His point seems to be that we can make "a disciple of Jesus" without having them convert to Christianity. He obviously doesn't understand the exclusivity of Jesus' teachings about God, man, salvation, etc. A person doesn't become a disciple of Jesus without becoming a Christian. So many clear misunderstandings of the person and work of Jesus.

He says, "Even the Apostle Paul insisted that it’s faith in Jesus that matters, not converting to a new religion or a new socio-religious identity."

But faith in the true Jesus separates you from every religion except Christianity.

He says, "Jesus the uniter of humanity, not Jesus the divider. How might that change the way we look at others?"

Jesus did come to bring eternal peace through reconciliation with God and he did break the divide between Jew and Gentile. But Jesus himself says in Matthew 10:34-36, " 34 “Do not suppose that I have come to bring peace to the earth. I did not come to bring peace, but a sword. 35 For I have come to turn

“‘a man against his father,
a daughter against her mother,
a daughter-in-law against her mother-in-law—
36 a man’s enemies will be the members of his own household.’"
Jesus divides people based on what they believe about him.

He says, "I believe that doctrine is important, but it’s not more important than following Jesus."

Of course, without doctrine, how do you know whether you are following Jesus? Without doctrine, how do you even know what Jesus taught? His whole premise is that he does understand the doctrine of Jesus and that he is following Jesus by challenging what historic (i.e., true) Christianity teaches. The statement he made refutes his own argument! His argument commits suicide.

It makes me sad that the viewpoint of this author is represented as Christianity, because it certainly doesn't represent Christ.


----------



## Theoretical (Jul 24, 2011)

Standard issue liberalism.


----------



## HoldFast (Jul 24, 2011)

Theoretical said:


> Standard issue liberalism.



Simply.


----------



## Pergamum (Jul 24, 2011)

The man might not be a liberal, but merely advocating faith in Christ versus conversion to a "religion" (i.e. he might be an anti-institution type of guy who merely overstates his case "we don't need religion, but Jesus"):



> Even the Apostle Paul insisted that it’s faith in Jesus that matters, not converting to a new religion or a new socio-religious identity.
> 
> What if evangelicals today, instead of focusing on “evangelizing” and “converting” people, were to begin to think of Jesus not as starting a new religion, but as the central figure of a movement that transcends religious distinctions and identities?
> 
> Jesus the uniter of humanity, not Jesus the divider. How might that change the way we look at others?



and again,




> Jesus met people where they were. Instead of trying to figure out who’s “in” and who’s “out,” why don’t we simply invite people to follow Jesus — and let Jesus run his kingdom?
> 
> Inviting people to love, trust, and follow Jesus is something the world can live with. And since evangelicals like to say that it’s not about religion, but rather a personal relationship with Jesus, perhaps we should practice what we preach.

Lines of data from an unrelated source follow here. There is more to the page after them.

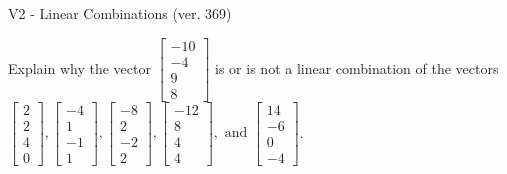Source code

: \begin{exercise}
  \begin{exerciseTitle}V2 - Linear Combinations (ver. 369)\end{exerciseTitle}
  \begin{exerciseStatement}
    Explain why the vector \(\left[\begin{array}{c}
-10 \\
-4 \\
9 \\
8
\end{array}\right]\)  is or is not a linear 
	combination of the vectors \(\left[\begin{array}{c}
2 \\
2 \\
4 \\
0
\end{array}\right] , \left[\begin{array}{c}
-4 \\
1 \\
-1 \\
1
\end{array}\right] , \left[\begin{array}{c}
-8 \\
2 \\
-2 \\
2
\end{array}\right] , \left[\begin{array}{c}
-12 \\
8 \\
4 \\
4
\end{array}\right] , \text{ and } \left[\begin{array}{c}
14 \\
-6 \\
0 \\
-4
\end{array}\right]\).
	



\end{exerciseStatement}
\end{exercise}
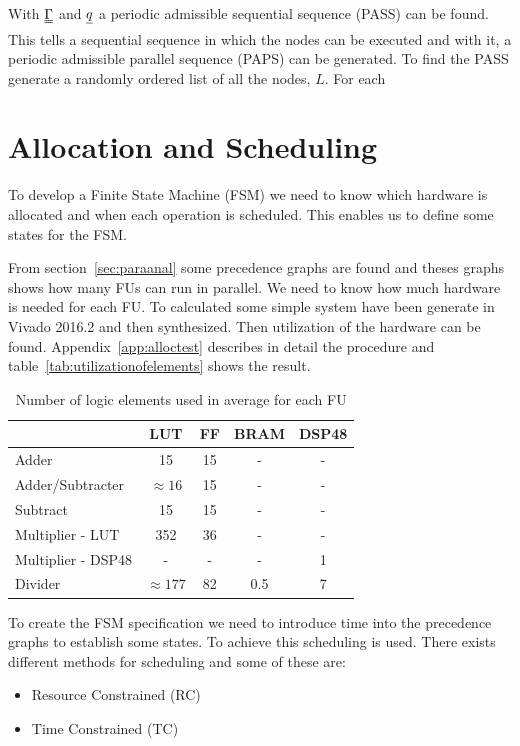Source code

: With $\uuline \Gamma$ and $\uline q$ a periodic admissible sequential sequence (PASS) can be found. This tells a sequential sequence in which the nodes can be executed and with it, a periodic admissible parallel sequence (PAPS) can be generated. To find the PASS generate a randomly ordered list of all the nodes, $L$. For each 

\section{Allocation and Scheduling}\label{sec:allocsched}
To develop a Finite State Machine (FSM) we need to know which hardware is allocated and when each operation is scheduled. This enables us to define some states for the FSM.

From section~\vref{sec:paraanal} some precedence graphs are found and theses graphs shows how many FUs can run in parallel. We need to know how much hardware is needed for each FU. To calculated some simple system have been generate in Vivado 2016.2 and then synthesized. Then utilization of the hardware can be found. Appendix~\vref{app:alloctest} describes in detail the procedure and table~\ref{tab:utilizationofelements} shows the result.
\begin{table}[ht!]
\centering
\begin{tabular}{l | c c c c }
  \toprule
   &  LUT & FF & BRAM & DSP48 \\
  \midrule
  Adder & 15 & 15 & - & - \\
  Adder/Subtracter  & $\approx 16$ &  15 & - & - \\
  Subtract  & 15 &  15 & - & - \\
  Multiplier - LUT  & 352 &  36 & - & - \\
  Multiplier - DSP48 & - & - & - & 1 \\
  Divider & $\approx 177$ & 82 & 0.5 & 7 \\
  \bottomrule
\end{tabular}
\caption{Number of logic elements used in average for each FU}
\label{tab:apputilizationofelements}
\end{table}

To create the FSM specification we need to introduce time into the precedence graphs to establish some states. To achieve this scheduling is used. There exists different methods for scheduling and some of these are:
\begin{itemize}
  \item Resource Constrained (RC)
  \item Time Constrained (TC)
\end{itemize}

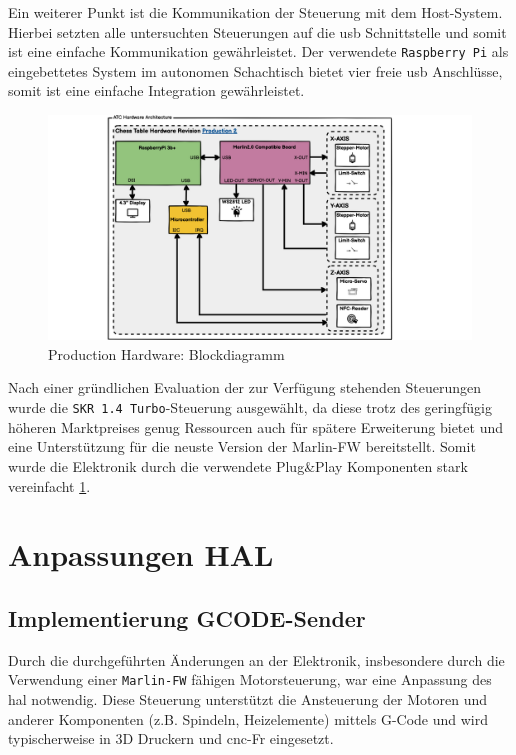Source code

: Ein weiterer Punkt ist die Kommunikation der Steuerung mit dem
Host-System. Hierbei setzten alle untersuchten Steuerungen auf die
\gls{usb} Schnittstelle und somit ist eine einfache Kommunikation
gewährleistet. Der verwendete \passthrough{\lstinline!Raspberry Pi!} als
eingebettetes System im autonomen Schachtisch bietet vier freie
\gls{usb} Anschlüsse, somit ist eine einfache Integration gewährleistet.

\begin{figure}
\centering
\includegraphics{images/ATC_Hardware_Architecture_PROD.png}
\caption{Production Hardware: Blockdiagramm
\label{ATC_Hardware_Architecture_PROD}}
\end{figure}

Nach einer gründlichen Evaluation der zur Verfügung stehenden
Steuerungen wurde die \passthrough{\lstinline!SKR 1.4 Turbo!}-Steuerung
ausgewählt, da diese trotz des geringfügig höheren Marktpreises genug
Ressourcen auch für spätere Erweiterung bietet und eine Unterstützung
für die neuste Version der Marlin-FW\cite{marlinfw} bereitstellt.
Somit wurde die Elektronik durch die verwendete Plug\&Play Komponenten
stark vereinfacht \ref{ATC_Hardware_Architecture_PROD}.

\hypertarget{anpassungen-hal}{%
\section{Anpassungen HAL}\label{anpassungen-hal}}

\hypertarget{implementierung-gcode-sender}{%
\subsection{Implementierung
GCODE-Sender}\label{implementierung-gcode-sender}}

Durch die durchgeführten Änderungen an der Elektronik, insbesondere
durch die Verwendung einer
\passthrough{\lstinline!Marlin-FW!}\cite{marlinfw} fähigen
Motorsteuerung, war eine Anpassung des \gls{hal} notwendig. Diese
Steuerung unterstützt die Ansteuerung der Motoren und anderer
Komponenten (z.B. Spindeln, Heizelemente) mittels G-Code und wird
typischerweise in 3D Druckern und \gls{cnc}-Fr eingesetzt.

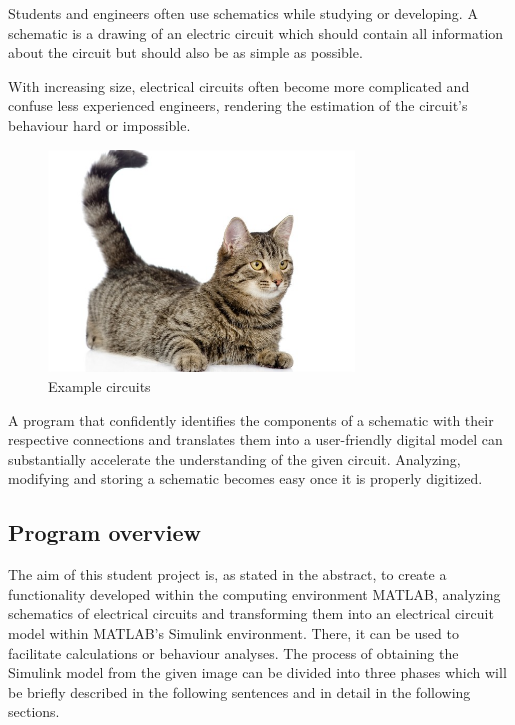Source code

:\documentclass[10pt,twocolumn,letterpaper]{article}
\begin{document}
Students and engineers often use schematics while studying or developing. A schematic is a drawing of an electric circuit which should contain all information about the circuit but should also be as simple as possible.
\par
With increasing size, electrical circuits often become more complicated and confuse less experienced engineers, rendering the estimation of the circuit's behaviour hard or impossible.
\par

\begin{figure}[!ht]
\includegraphics[width = 3.2in]{img/cat.jpg}
\caption{Example circuits}
\label{fig:c1}
\end{figure}

\par
A program that confidently identifies the components of a schematic with their respective connections and translates them into a user-friendly digital model can substantially accelerate the understanding of the given circuit. Analyzing, modifying and storing a schematic becomes easy once it is properly digitized.

\subsection{Program overview}
\label{subsec:over}

The aim of this student project is, as stated in the abstract, to create a functionality developed within the computing environment MATLAB, analyzing schematics of electrical circuits and transforming them into an electrical circuit model within MATLAB's Simulink environment. There, it can be used to facilitate calculations or behaviour analyses. The process of obtaining the Simulink model from the given image can be divided into three phases which will be briefly described in the following sentences and in detail in the following sections.
\par
\end{document}
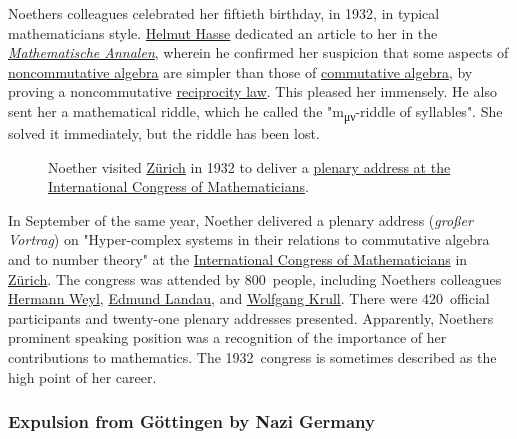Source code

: Noether\textquotesingle s colleagues celebrated her fiftieth birthday, in 1932, in typical mathematicians\textquotesingle{} style. \href{https://en.wikipedia.org/wiki/Helmut_Hasse}{Helmut Hasse} dedicated an article to her in the \emph{\href{https://en.wikipedia.org/wiki/Mathematische_Annalen}{Mathematische Annalen}}, wherein he confirmed her suspicion that some aspects of \href{https://en.wikipedia.org/wiki/Noncommutative_algebra}{noncommutative algebra} are simpler than those of \href{https://en.wikipedia.org/wiki/Commutative_algebra}{commutative algebra}, by proving a noncommutative \href{https://en.wikipedia.org/wiki/Quadratic_reciprocity}{reciprocity law}. This pleased her immensely. He also sent her a mathematical riddle, which he called the "m\textsubscript{μν}-riddle of syllables". She solved it immediately, but the riddle has been lost.

\begin{figure}
\centering
\caption{Noether visited \href{https://en.wikipedia.org/wiki/Zürich}{Zürich} in 1932 to deliver a \href{https://en.wikipedia.org/wiki/Plenary_address_at_the_International_Congress_of_Mathematicians}{plenary address at the International Congress of Mathematicians}.}\label{mwBEI}
\end{figure}

In September of the same year, Noether delivered a plenary address (\emph{großer Vortrag}) on "Hyper-complex systems in their relations to commutative algebra and to number theory" at the \href{https://en.wikipedia.org/wiki/International_Congress_of_Mathematicians}{International Congress of Mathematicians} in \href{https://en.wikipedia.org/wiki/Zürich}{Zürich}. The congress was attended by 800{~}people, including Noether\textquotesingle s colleagues \href{https://en.wikipedia.org/wiki/Hermann_Weyl}{Hermann Weyl}, \href{https://en.wikipedia.org/wiki/Edmund_Landau}{Edmund Landau}, and \href{https://en.wikipedia.org/wiki/Wolfgang_Krull}{Wolfgang Krull}. There were 420{~}official participants and twenty-one plenary addresses presented. Apparently, Noether\textquotesingle s prominent speaking position was a recognition of the importance of her contributions to mathematics. The 1932{~}congress is sometimes described as the high point of her career.


\subsubsection[Expulsion from Göttingen by Nazi Germany]{\texorpdfstring{\protect\hypertarget{Expulsion_from_G.C3.B6ttingen_by_Nazi_Germany}{}{}Expulsion from Göttingen by Nazi Germany}{Expulsion from Göttingen by Nazi Germany}}\label{Expulsion_from_Guxf6ttingen_by_Nazi_Germany}

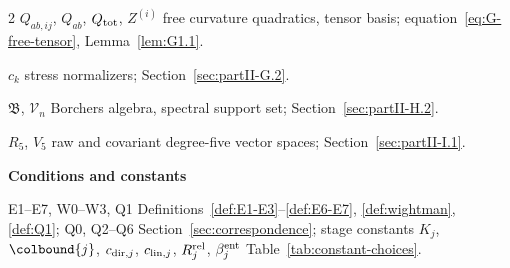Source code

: \begin{multicols}{2}
$Q_{ab,ij}$, $Q_{ab}$, $Q_{\rm tot}$, $Z^{(i)}$ free curvature quadratics, tensor basis; equation~\eqref{eq:G-free-tensor}, Lemma~\ref{lem:G1.1}.

$c_k$ stress normalizers; Section~\ref{sec:partII-G.2}.

$\mathfrak B$, $\mathcal V_n$ Borchers algebra, spectral support set; Section~\ref{sec:partII-H.2}.

$R_5$, $V_5$ raw and covariant degree-five vector spaces; Section~\ref{sec:partII-I.1}.

\medskip\textbf{Conditions and constants}\par
E1--E7, W0--W3, Q1 Definitions~\ref{def:E1-E3}--\ref{def:E6-E7}, \ref{def:wightman}, \ref{def:Q1}; Q0, Q2--Q6 Section~\ref{sec:correspondence}; stage constants $K_j$, $\colbound{j}$, $c_{{\rm dir},j}$, $c_{{\rm lin},j}$, $R^{\rm rel}_j$, $\beta^{\rm ent}_j$ Table~\ref{tab:constant-choices}.
\end{multicols}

He might merely be pushing back against a mission board or denomination that is trying to gauge missionary success by the number of decisions (conversions) or baptisms. Or he might be advocating some sort of "Insider Movement" approach that lets people remain within their ethnic boundaries and still believe in Jesus.


----------



## PuritanCovenanter (Jul 24, 2011)

I have always had a problem with the saying, "Christianity isn't a religion, it's a relationship." It just sounds like hogwash and an empty headed cliche. If I were to say that to the kids and folks around here they would look at me as though I put my brains in park. After all Christianity is one of the world religions. And it is obviously about a right relationship with God or the term reconciliation would have no meaning along with the doctrines of the person and work of Christ.


----------



## Pergamum (Jul 24, 2011)

It is helpful to contrast Christianity from all the other religions in the world and so a phrse such as "It's a relationship, not a religion" can be helpful in showing the uniqueness of our faith.


----------



## PuritanCovenanter (Jul 24, 2011)

But Pergy, all religions supposedly have some kind of relationship with a deity if the deity is personal being. That goes without explanation. How they relate to that deity is a significant part of all religions. Relationship isn't anything unique in religion. And that is another reason why the cliche is such a misnomer. The uniqueness of ours is that God takes a personal interest in remedying the problem beyond all others. All religions depend upon their deity relating and delivering their adherents in some form or another. Religion is based upon relationship. To deny that is to deny religion. After all religion has to do with mans duty toward a deity. And that is most personal and relational. It just so happens that our Deity paid a price of personal significance and sacrifice to remedy the situation. Ours is eminent and transcendent.


----------



## Pergamum (Jul 24, 2011)

Becoming children and sons of the living God, and heirs, is unique to belief in Christ.


----------



## Zenas (Jul 24, 2011)

This stuff has just become tired at this point. It's taxing to even answer because it's so clearly oxymoronic.


----------



## Rufus (Jul 25, 2011)

Pergamum said:


> Becoming children and sons of the living God, and heirs, is unique to belief in Christ.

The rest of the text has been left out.